### Work to complete
Quote the data exactly, first line to the line containing "I made this", with no pictures.

### Data to use

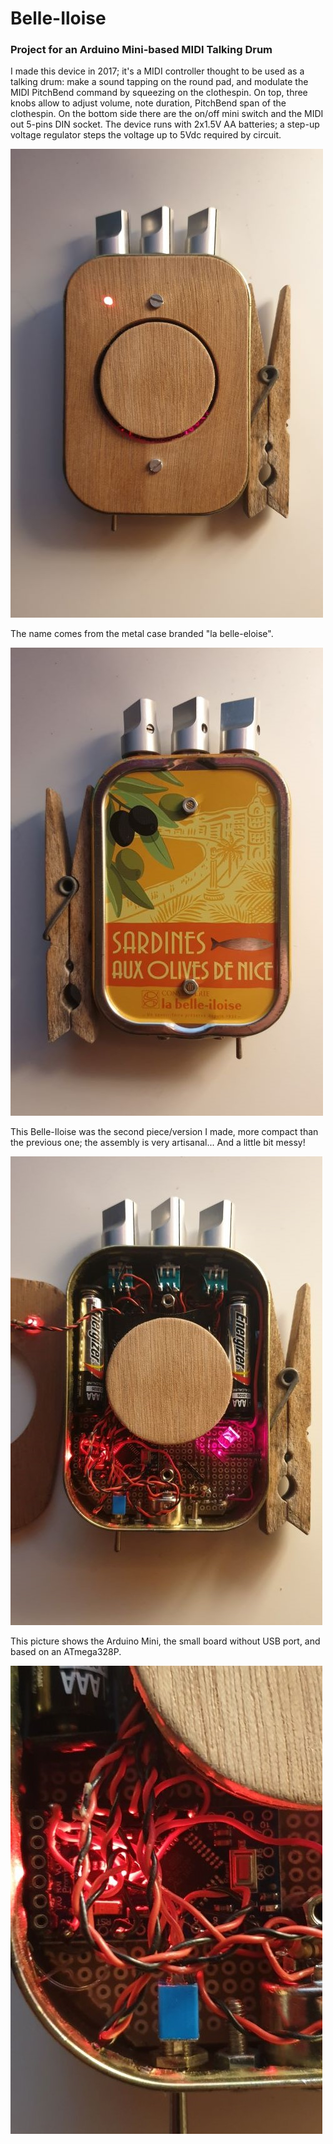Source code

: # Belle-Iloise
### Project for an Arduino Mini-based MIDI Talking Drum

I made this device in 2017; it's a MIDI controller thought to be used as a talking drum: make a sound tapping on the round pad, and modulate the MIDI PitchBend command by squeezing on the clothespin.
On top, three knobs allow to adjust volume, note duration, PitchBend span of the clothespin. On the bottom side there are the on/off mini switch and the MIDI out 5-pins DIN socket.
The device runs with 2x1.5V AA batteries; a step-up voltage regulator steps the voltage  up to 5Vdc required by circuit.

![Belle-Iloise](/pics/fronte.jpg)


The name comes from the metal case branded "la belle-eloise".

![Belle-Iloise](/pics/retro.jpg)


This Belle-Iloise was the second piece/version I made, more compact than the previous one; the assembly is very artisanal... And a little bit messy!

![Belle-Iloise](/pics/inside.jpg)


This picture shows the Arduino Mini, the small board without USB port, and based on an ATmega328P.

![Belle-Iloise](/pics/mini.jpg)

### Response
Source code

: # Belle-Iloise
### Project for an Arduino Mini-based MIDI Talking Drum

I made this device in 2017; it's a MIDI controller thought to be used as a talking drum: make a sound tapping on the round pad, and modulate the MIDI PitchBend command by squeezing on the clothespin.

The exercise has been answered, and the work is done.